Hoewel dit nieuws op zich geen verrassing voor mij is als oud-docent Nederlands op een lyceum, luisterde ik met verbijstering en enige ergernis naar een gesprek met onder andere een pabo-docent over dit onderwerp. Volgens hem „holt de taalachterstand van Nederlandse leerlingen achteruit”…
Hier past op zijn minst een moment van stilte en contemplatie, en zo nodig nog één. Neem even de tijd om deze zin en de betekenis ervan tot je door te laten dringen. Eén van de mensen die onze hoop in de bange dagen van ons taal- en leesonderwijs zou moeten zijn, die toekomstige docenten met alle goede bedoelingen opleidt, verkondigt op de nationale radio in wezen het tegendeel van wat hij bedoelt. Ik kies er uitdrukkelijk voor om de betekenis van zijn zin niet verder uit te leggen. Dat is namelijk het probleem.

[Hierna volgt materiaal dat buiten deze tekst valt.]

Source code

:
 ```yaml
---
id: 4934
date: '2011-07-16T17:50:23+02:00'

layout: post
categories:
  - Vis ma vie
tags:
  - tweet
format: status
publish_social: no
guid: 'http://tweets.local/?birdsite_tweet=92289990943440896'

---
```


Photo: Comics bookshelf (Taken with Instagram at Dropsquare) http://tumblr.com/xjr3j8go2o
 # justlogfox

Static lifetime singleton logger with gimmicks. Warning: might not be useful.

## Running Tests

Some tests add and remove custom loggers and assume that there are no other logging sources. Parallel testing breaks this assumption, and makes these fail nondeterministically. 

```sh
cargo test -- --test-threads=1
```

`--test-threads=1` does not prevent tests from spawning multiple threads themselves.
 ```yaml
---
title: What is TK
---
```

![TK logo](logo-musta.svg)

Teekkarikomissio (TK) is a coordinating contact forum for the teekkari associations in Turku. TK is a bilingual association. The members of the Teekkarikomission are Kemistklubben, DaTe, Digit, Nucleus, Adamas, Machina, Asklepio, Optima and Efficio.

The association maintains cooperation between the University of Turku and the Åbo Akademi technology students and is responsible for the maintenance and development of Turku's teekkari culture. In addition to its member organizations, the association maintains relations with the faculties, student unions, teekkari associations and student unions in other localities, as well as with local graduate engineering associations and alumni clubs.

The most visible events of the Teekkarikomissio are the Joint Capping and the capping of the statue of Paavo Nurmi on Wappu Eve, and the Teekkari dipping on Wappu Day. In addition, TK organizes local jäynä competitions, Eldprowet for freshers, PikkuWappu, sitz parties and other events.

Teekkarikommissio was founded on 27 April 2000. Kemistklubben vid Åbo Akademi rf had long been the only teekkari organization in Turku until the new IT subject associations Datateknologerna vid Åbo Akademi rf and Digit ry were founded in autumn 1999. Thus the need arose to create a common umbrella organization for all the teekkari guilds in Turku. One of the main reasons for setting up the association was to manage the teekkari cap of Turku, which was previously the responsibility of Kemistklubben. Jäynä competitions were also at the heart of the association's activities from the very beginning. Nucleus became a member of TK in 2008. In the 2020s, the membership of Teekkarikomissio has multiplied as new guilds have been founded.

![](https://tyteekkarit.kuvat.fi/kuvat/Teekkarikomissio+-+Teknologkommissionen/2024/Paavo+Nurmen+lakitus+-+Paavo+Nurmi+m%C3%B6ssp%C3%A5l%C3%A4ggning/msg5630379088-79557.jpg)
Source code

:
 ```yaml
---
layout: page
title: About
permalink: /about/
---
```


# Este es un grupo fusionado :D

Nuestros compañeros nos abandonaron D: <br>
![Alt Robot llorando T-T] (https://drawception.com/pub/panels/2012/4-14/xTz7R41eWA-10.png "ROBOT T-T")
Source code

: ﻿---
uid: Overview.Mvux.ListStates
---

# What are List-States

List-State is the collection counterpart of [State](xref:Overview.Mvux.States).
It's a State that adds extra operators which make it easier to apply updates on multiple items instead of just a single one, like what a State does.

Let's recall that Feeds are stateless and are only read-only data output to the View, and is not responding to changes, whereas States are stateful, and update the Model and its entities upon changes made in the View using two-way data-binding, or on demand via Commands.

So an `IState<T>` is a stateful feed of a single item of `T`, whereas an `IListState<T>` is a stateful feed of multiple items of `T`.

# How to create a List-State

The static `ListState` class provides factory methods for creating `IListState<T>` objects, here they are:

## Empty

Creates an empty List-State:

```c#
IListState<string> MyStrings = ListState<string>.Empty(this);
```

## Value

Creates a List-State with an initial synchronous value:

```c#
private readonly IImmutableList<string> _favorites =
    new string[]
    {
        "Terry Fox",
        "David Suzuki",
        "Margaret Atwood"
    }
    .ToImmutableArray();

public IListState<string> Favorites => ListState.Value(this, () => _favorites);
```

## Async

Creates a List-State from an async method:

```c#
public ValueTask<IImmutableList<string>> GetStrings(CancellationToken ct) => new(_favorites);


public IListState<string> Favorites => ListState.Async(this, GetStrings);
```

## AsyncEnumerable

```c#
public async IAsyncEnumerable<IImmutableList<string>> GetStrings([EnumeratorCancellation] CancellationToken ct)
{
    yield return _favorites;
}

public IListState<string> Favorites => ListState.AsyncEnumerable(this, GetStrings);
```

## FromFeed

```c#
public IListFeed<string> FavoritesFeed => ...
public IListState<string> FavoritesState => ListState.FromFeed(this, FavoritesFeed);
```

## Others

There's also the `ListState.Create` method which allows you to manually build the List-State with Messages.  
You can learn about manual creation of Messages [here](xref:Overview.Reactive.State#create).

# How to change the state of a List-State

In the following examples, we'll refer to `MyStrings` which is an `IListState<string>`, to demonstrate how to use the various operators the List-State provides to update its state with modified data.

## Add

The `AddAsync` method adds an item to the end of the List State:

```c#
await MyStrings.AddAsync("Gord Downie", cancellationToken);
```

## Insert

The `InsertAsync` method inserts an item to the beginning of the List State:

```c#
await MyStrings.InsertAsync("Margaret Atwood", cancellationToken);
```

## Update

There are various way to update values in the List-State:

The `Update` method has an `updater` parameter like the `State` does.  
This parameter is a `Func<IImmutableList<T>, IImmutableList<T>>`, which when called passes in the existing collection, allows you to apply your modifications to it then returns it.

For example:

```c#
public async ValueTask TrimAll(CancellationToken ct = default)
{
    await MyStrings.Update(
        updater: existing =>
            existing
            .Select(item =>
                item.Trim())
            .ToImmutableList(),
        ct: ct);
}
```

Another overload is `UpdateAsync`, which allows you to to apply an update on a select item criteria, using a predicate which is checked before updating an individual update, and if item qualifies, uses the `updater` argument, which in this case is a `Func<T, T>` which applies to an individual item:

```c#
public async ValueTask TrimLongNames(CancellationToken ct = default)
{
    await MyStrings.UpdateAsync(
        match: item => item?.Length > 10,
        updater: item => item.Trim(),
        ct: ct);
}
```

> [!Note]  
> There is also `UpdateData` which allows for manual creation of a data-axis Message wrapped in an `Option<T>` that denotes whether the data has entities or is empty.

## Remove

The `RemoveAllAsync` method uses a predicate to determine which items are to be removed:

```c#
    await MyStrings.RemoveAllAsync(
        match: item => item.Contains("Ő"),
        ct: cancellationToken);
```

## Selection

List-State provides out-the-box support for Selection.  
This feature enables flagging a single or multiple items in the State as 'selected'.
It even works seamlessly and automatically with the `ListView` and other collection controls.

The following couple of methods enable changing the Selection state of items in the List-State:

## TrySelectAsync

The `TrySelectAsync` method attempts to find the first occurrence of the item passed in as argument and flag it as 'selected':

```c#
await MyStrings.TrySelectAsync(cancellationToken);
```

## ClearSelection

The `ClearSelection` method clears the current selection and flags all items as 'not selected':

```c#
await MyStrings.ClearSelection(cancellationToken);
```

Vastleggen waar het probleem begint
En hoewel ik begrip heb voor taalfouten die er bij iedereen in sluipen als je onder druk staat, legt dit volgens mij bloot wat er écht aan de hand is. Niks ten nadele van deze bevlogen docent, die vol goede bedoelingen zit en de moed heeft om dit onderwerp op de nationale radio te bespreken. Om de taalvaardigheid van onze leerlingen te kunnen opkrikken, zullen we eerst haarfijn moeten vastleggen waar het probleem begint. In dit geval wellicht bij de opleiders van onze docenten. Als het daar al misgaat, hoe kunnen we dan verwachten dat de docenten van de toekomst voldoende geëquipeerd zijn om de taalvaardigheid van leerlingen naar een hoger niveau te brengen?

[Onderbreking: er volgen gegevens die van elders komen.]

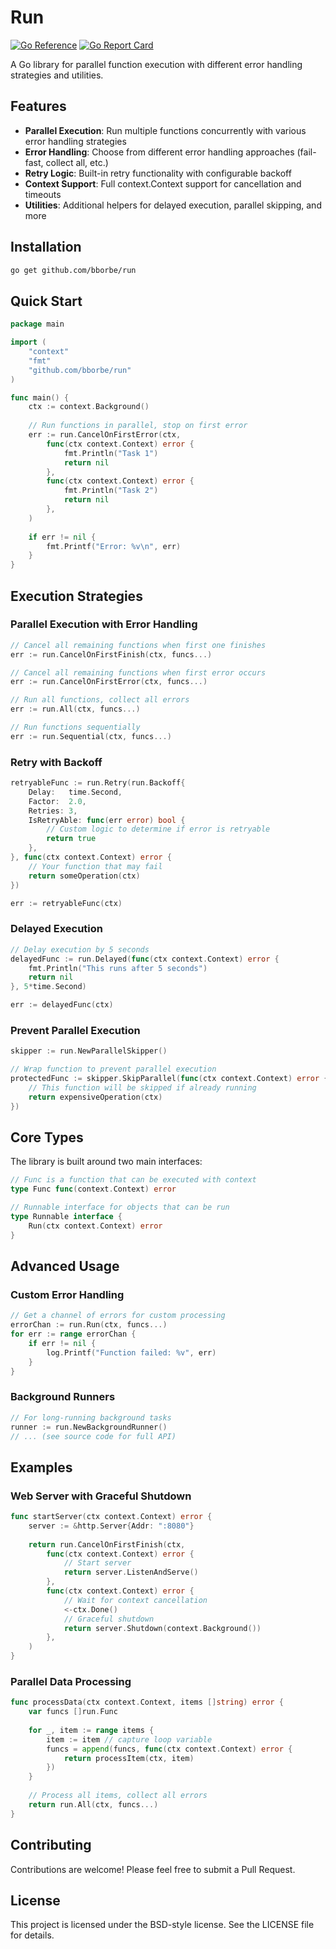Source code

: # Run

[![Go Reference](https://pkg.go.dev/badge/github.com/bborbe/run.svg)](https://pkg.go.dev/github.com/bborbe/run)
[![Go Report Card](https://goreportcard.com/badge/github.com/bborbe/run)](https://goreportcard.com/report/github.com/bborbe/run)

A Go library for parallel function execution with different error handling strategies and utilities.

## Features

- **Parallel Execution**: Run multiple functions concurrently with various error handling strategies
- **Error Handling**: Choose from different error handling approaches (fail-fast, collect all, etc.)
- **Retry Logic**: Built-in retry functionality with configurable backoff
- **Context Support**: Full context.Context support for cancellation and timeouts  
- **Utilities**: Additional helpers for delayed execution, parallel skipping, and more

## Installation

```bash
go get github.com/bborbe/run
```

## Quick Start

```go
package main

import (
    "context"
    "fmt"
    "github.com/bborbe/run"
)

func main() {
    ctx := context.Background()
    
    // Run functions in parallel, stop on first error
    err := run.CancelOnFirstError(ctx,
        func(ctx context.Context) error {
            fmt.Println("Task 1")
            return nil
        },
        func(ctx context.Context) error {
            fmt.Println("Task 2") 
            return nil
        },
    )
    
    if err != nil {
        fmt.Printf("Error: %v\n", err)
    }
}
```

## Execution Strategies

### Parallel Execution with Error Handling

```go
// Cancel all remaining functions when first one finishes
err := run.CancelOnFirstFinish(ctx, funcs...)

// Cancel all remaining functions when first error occurs
err := run.CancelOnFirstError(ctx, funcs...)

// Run all functions, collect all errors
err := run.All(ctx, funcs...)

// Run functions sequentially
err := run.Sequential(ctx, funcs...)
```

### Retry with Backoff

```go
retryableFunc := run.Retry(run.Backoff{
    Delay:   time.Second,
    Factor:  2.0,
    Retries: 3,
    IsRetryAble: func(err error) bool {
        // Custom logic to determine if error is retryable
        return true
    },
}, func(ctx context.Context) error {
    // Your function that may fail
    return someOperation(ctx)
})

err := retryableFunc(ctx)
```

### Delayed Execution

```go
// Delay execution by 5 seconds
delayedFunc := run.Delayed(func(ctx context.Context) error {
    fmt.Println("This runs after 5 seconds")
    return nil
}, 5*time.Second)

err := delayedFunc(ctx)
```

### Prevent Parallel Execution

```go
skipper := run.NewParallelSkipper()

// Wrap function to prevent parallel execution
protectedFunc := skipper.SkipParallel(func(ctx context.Context) error {
    // This function will be skipped if already running
    return expensiveOperation(ctx)
})
```

## Core Types

The library is built around two main interfaces:

```go
// Func is a function that can be executed with context
type Func func(context.Context) error

// Runnable interface for objects that can be run
type Runnable interface {
    Run(ctx context.Context) error
}
```

## Advanced Usage

### Custom Error Handling

```go
// Get a channel of errors for custom processing
errorChan := run.Run(ctx, funcs...)
for err := range errorChan {
    if err != nil {
        log.Printf("Function failed: %v", err)
    }
}
```

### Background Runners

```go
// For long-running background tasks
runner := run.NewBackgroundRunner()
// ... (see source code for full API)
```

## Examples

### Web Server with Graceful Shutdown

```go
func startServer(ctx context.Context) error {
    server := &http.Server{Addr: ":8080"}
    
    return run.CancelOnFirstFinish(ctx,
        func(ctx context.Context) error {
            // Start server
            return server.ListenAndServe()
        },
        func(ctx context.Context) error {
            // Wait for context cancellation
            <-ctx.Done()
            // Graceful shutdown
            return server.Shutdown(context.Background())
        },
    )
}
```

### Parallel Data Processing

```go
func processData(ctx context.Context, items []string) error {
    var funcs []run.Func
    
    for _, item := range items {
        item := item // capture loop variable
        funcs = append(funcs, func(ctx context.Context) error {
            return processItem(ctx, item)
        })
    }
    
    // Process all items, collect all errors
    return run.All(ctx, funcs...)
}
```

## Contributing

Contributions are welcome! Please feel free to submit a Pull Request.

## License

This project is licensed under the BSD-style license. See the LICENSE file for details.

En natuurlijk. Het is te makkelijk en te kort door de bocht om een hele beroepsgroep op één misser te diskwalificeren. Maar het zette mij wel aan het denken over één van de mogelijk vele oorzaken van dit probleem. Door het tekort aan leraren is in 2022 geopperd om te experimenteren met soepelere toelatingseisen voor de pabo. Door het minder nauw te nemen met de taal- en rekentoets, kunnen er meer studenten worden toegelaten tot de pabo, met hopelijk meer gekwalificeerde docenten als gevolg. Op de schouders van de pabo-docenten rust dan de nobele taak om de achterstanden van de studenten tijdens de opleiding bij te spijkeren…. En zo is de vicieuze cirkel van oorzaak en gevolg weer rond.